Action Space Details

Action Range Description
thrust [0, 1] Forward propulsion control
rudder [0.4, 0.6] Steering control (0.5 = straight)

SAC Training (sac_example.py)

Overview

The SAC (Soft Actor-Critic) implementation provides state-of-the-art continuous control learning for vessel navigation.
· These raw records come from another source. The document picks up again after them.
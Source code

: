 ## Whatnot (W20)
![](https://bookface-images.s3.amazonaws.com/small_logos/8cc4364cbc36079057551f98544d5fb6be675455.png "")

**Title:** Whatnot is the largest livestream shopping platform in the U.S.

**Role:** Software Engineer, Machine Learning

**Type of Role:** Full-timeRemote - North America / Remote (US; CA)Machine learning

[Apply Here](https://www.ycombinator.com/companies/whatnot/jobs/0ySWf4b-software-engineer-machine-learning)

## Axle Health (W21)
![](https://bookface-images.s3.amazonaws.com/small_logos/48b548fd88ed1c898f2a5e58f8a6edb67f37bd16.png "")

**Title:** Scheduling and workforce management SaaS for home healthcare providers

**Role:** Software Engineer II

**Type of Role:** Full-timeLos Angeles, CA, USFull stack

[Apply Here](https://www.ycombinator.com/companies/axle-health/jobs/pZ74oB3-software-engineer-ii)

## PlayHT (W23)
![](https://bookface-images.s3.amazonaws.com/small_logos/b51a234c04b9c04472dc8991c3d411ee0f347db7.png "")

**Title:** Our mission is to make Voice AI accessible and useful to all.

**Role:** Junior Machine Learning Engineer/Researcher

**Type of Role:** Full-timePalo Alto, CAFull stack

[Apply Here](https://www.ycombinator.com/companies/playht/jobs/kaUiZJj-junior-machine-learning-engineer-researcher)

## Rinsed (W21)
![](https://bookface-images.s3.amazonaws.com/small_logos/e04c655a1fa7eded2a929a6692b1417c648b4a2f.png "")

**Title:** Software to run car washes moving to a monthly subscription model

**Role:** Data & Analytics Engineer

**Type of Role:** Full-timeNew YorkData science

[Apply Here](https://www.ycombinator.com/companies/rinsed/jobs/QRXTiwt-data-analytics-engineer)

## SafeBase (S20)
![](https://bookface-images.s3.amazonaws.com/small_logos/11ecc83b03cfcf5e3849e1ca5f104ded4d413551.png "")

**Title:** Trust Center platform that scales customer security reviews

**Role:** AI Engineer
SAC is particularly suitable for this task due to its sample efficiency and stability in continuous action spaces.

Basic Usage

import gymnasium as gym
from stable_baselines3 import SAC
from Vessel.envs.Shipsim_gym import ShippingSim

# Create environment
env = gym.make("ship-sim-v0")

# Initialize SAC agent
model = SAC(
    "MlpPolicy", 
    env, 
    verbose=1,
    tensorboard_log="./sac_ship_sim_tb/",
    batch_size=32,
    buffer_size=4000,
    learning_starts=500,
    train_freq=1,
    tau=0.010,
    target_entropy=-2,
    stats_window_size=10
)

# Train the agent
model.learn(total_timesteps=25000, log_interval=1)

# Save the trained model
model.save("sac_ship_sim_v0")

Environment Configuration

AirSim Settings

Ensure your settings.json includes proper vessel configuration:

  "SimMode": "Vessel",
  "Vehicles": {
    "Drone1": {
      "VehicleType": "MilliAmpere",
      "HydroDynamics": {
        "hydrodynamics_engine": "FossenCurrent"
      },
      "PawnPath": "DefaultVessel",
      "AutoCreate": true,
      "RC": {
        "RemoteControlID": 0
      },
      "Sensors": {
          "lidar1": {
            "SensorType": 6,
            "Enabled": true,
            "NumberOfChannels": 1,
            "RotationsPerSecond": 1,
            "MeasurementsPerCycle": 450,
            "range": 100000,
            "X": 0,
            "Y": 0,
            "Z": -3.2,
            "Roll": 0,
            "Pitch": 0,
            "Yaw": 0,
            "VerticalFOVUpper": -2,
            "VerticalFOVLower": -3,
            "GenerateNoise": false,
            "DrawDebugPoints": false,
            "HorizontalFOVStart": -180,
            "HorizontalFOVEnd": 180
          }
      }
  }
}

Custom Goal Positions

Modify goal positions in the environment:

class ShippingSim(gym.Env):
    def __init__(self, options=None):
        # ... existing initialization ...
        self.goal_x = -60  # Modify target X coordinate
        self.goal_y = -10  # Modify target Y coordinate

For additional examples and advanced usage, see the Vessel API documentation and AirSim API reference.